Description of the task →
Below are some records; output exactly the lines from the line with "<!-- LICENSE -->" to the line with "<!-- MARKDOWN LINKS & IMAGES -->", both ends kept, and nothing more.
*** Begin section ***
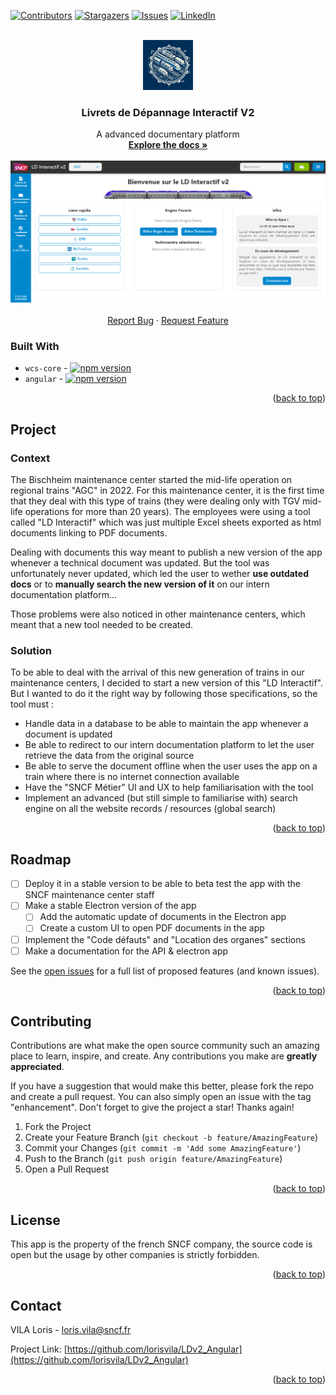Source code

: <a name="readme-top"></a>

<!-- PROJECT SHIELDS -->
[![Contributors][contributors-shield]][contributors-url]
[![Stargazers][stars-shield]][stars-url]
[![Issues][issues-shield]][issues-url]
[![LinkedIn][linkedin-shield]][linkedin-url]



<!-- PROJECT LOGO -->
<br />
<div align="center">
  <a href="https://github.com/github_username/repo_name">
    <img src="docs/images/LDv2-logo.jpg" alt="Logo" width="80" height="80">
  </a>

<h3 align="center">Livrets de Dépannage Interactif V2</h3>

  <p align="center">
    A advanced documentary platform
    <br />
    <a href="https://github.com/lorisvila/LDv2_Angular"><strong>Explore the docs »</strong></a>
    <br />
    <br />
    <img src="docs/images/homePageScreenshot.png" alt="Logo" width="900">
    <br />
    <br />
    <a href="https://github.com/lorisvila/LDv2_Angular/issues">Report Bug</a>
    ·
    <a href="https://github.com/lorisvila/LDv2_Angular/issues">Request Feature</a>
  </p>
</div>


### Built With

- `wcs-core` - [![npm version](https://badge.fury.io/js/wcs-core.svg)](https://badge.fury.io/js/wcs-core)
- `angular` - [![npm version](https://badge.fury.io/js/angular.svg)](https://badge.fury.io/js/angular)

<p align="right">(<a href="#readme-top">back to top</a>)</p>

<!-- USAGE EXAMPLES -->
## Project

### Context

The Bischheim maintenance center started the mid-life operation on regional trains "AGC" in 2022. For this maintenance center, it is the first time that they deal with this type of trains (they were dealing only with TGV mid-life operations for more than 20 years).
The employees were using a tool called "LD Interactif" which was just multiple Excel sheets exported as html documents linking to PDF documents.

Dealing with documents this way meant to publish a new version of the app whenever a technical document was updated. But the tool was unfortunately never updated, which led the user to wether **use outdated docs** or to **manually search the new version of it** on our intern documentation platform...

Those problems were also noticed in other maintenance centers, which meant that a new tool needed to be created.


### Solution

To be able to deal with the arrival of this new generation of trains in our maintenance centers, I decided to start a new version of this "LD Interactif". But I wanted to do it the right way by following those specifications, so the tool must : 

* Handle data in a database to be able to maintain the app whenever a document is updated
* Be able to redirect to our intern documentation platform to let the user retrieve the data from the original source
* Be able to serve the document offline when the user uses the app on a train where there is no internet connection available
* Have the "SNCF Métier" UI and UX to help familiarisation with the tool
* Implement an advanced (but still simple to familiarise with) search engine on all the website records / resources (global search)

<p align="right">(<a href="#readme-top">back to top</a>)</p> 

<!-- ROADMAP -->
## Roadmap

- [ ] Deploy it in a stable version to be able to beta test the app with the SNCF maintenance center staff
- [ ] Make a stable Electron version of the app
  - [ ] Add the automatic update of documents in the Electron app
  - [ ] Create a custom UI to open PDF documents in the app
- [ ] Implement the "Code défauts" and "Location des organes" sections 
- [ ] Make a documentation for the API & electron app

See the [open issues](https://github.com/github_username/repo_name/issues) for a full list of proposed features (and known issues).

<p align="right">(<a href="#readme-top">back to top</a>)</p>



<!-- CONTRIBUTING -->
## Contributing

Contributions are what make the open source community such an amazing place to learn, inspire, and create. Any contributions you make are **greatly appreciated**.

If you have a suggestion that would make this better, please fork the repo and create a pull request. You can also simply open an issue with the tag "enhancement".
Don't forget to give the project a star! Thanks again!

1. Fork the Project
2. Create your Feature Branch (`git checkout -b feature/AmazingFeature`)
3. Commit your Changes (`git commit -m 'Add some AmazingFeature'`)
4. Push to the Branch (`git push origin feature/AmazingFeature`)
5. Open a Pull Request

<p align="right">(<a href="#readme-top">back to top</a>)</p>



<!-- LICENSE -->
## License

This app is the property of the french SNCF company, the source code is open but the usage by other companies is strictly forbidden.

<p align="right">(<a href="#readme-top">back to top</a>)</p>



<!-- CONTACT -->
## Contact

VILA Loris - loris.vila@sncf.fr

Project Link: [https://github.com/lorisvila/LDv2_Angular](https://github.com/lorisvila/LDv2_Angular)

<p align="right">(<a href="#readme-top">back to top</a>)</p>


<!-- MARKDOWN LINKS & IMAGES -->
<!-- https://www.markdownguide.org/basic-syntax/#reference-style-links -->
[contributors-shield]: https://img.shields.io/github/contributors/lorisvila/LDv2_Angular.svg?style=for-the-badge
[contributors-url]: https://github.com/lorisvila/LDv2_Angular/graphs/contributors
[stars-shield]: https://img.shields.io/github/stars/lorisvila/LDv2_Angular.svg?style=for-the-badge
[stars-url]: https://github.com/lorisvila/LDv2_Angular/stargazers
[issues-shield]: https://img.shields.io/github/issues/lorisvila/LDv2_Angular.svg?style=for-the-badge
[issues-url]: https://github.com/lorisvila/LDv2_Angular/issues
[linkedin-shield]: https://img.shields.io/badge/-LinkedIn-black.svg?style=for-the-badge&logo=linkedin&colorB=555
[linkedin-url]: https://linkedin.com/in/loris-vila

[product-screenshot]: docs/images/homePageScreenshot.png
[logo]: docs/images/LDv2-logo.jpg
*** End section ***
Your response →
<!-- LICENSE -->
## License

This app is the property of the french SNCF company, the source code is open but the usage by other companies is strictly forbidden.

<p align="right">(<a href="#readme-top">back to top</a>)</p>



<!-- CONTACT -->
## Contact

VILA Loris - loris.vila@sncf.fr

Project Link: [https://github.com/lorisvila/LDv2_Angular](https://github.com/lorisvila/LDv2_Angular)

<p align="right">(<a href="#readme-top">back to top</a>)</p>


<!-- MARKDOWN LINKS & IMAGES -->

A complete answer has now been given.